* Exercise brief:
Each entry must be reproduced precisely as it stands.

* Material for the task:

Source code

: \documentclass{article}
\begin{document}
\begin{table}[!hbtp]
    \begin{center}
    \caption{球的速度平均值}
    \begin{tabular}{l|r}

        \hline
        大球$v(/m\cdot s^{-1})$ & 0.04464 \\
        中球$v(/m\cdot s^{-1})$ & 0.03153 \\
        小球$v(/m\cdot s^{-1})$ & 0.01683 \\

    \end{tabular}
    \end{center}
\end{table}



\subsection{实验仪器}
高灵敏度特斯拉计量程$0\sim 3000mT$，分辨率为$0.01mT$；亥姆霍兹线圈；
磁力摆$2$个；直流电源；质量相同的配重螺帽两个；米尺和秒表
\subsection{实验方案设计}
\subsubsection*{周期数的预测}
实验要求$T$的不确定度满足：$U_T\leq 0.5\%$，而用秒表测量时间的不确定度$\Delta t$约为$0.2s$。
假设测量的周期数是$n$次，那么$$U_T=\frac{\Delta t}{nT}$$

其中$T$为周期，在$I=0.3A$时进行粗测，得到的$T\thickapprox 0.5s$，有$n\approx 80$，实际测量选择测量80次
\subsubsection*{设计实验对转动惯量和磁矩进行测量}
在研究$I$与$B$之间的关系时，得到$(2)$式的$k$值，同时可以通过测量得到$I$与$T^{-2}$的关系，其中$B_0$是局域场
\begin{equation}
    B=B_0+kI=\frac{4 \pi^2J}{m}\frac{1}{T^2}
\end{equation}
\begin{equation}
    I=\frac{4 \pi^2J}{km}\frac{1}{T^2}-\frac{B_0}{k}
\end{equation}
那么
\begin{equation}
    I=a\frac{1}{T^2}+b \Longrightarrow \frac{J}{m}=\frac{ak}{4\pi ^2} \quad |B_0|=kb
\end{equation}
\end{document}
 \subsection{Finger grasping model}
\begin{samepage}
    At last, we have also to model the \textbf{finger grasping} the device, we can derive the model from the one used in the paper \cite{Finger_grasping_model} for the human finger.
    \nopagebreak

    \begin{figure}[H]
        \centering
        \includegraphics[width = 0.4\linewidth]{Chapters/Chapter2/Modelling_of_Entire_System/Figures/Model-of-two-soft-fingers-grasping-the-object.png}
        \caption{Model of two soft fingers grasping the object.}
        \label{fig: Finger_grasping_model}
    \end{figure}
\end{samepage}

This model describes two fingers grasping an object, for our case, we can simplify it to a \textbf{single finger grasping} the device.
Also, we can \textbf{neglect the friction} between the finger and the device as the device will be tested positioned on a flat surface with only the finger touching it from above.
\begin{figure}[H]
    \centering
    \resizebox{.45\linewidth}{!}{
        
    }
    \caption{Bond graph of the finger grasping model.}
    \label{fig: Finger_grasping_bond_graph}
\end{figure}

* Result of the exercise:
Source code

: \documentclass{article}
\begin{document}
\begin{table}[!hbtp]
    \begin{center}
    \caption{球的速度平均值}
    \begin{tabular}{l|r}

        \hline
        大球$v(/m\cdot s^{-1})$ & 0.04464 \\
        中球$v(/m\cdot s^{-1})$ & 0.03153 \\
        小球$v(/m\cdot s^{-1})$ & 0.01683 \\

    \end{tabular}
    \end{center}
\end{table}



\subsection{实验仪器}
高灵敏度特斯拉计量程$0\sim 3000mT$，分辨率为$0.01mT$；亥姆霍兹线圈；
磁力摆$2$个；直流电源；质量相同的配重螺帽两个；米尺和秒表
\subsection{实验方案设计}
\subsubsection*{周期数的预测}
实验要求$T$的不确定度满足：$U_T\leq 0.5\%$，而用秒表测量时间的不确定度$\Delta t$约为$0.2s$。
假设测量的周期数是$n$次，那么$$U_T=\frac{\Delta t}{nT}$$

其中$T$为周期，在$I=0.3A$时进行粗测，得到的$T\thickapprox 0.5s$，有$n\approx 80$，实际测量选择测量80次
\subsubsection*{设计实验对转动惯量和磁矩进行测量}
在研究$I$与$B$之间的关系时，得到$(2)$式的$k$值，同时可以通过测量得到$I$与$T^{-2}$的关系，其中$B_0$是局域场
\begin{equation}
    B=B_0+kI=\frac{4 \pi^2J}{m}\frac{1}{T^2}
\end{equation}
\begin{equation}
    I=\frac{4 \pi^2J}{km}\frac{1}{T^2}-\frac{B_0}{k}
\end{equation}
那么
\begin{equation}
    I=a\frac{1}{T^2}+b \Longrightarrow \frac{J}{m}=\frac{ak}{4\pi ^2} \quad |B_0|=kb
\end{equation}
\end{document}
 \subsection{Finger grasping model}
\begin{samepage}
    At last, we have also to model the \textbf{finger grasping} the device, we can derive the model from the one used in the paper \cite{Finger_grasping_model} for the human finger.
    \nopagebreak

    \begin{figure}[H]
        \centering
        \includegraphics[width = 0.4\linewidth]{Chapters/Chapter2/Modelling_of_Entire_System/Figures/Model-of-two-soft-fingers-grasping-the-object.png}
        \caption{Model of two soft fingers grasping the object.}
        \label{fig: Finger_grasping_model}
    \end{figure}
\end{samepage}

This model describes two fingers grasping an object, for our case, we can simplify it to a \textbf{single finger grasping} the device.
Also, we can \textbf{neglect the friction} between the finger and the device as the device will be tested positioned on a flat surface with only the finger touching it from above.
\begin{figure}[H]
    \centering
    \resizebox{.45\linewidth}{!}{
        
    }
    \caption{Bond graph of the finger grasping model.}
    \label{fig: Finger_grasping_bond_graph}
\end{figure}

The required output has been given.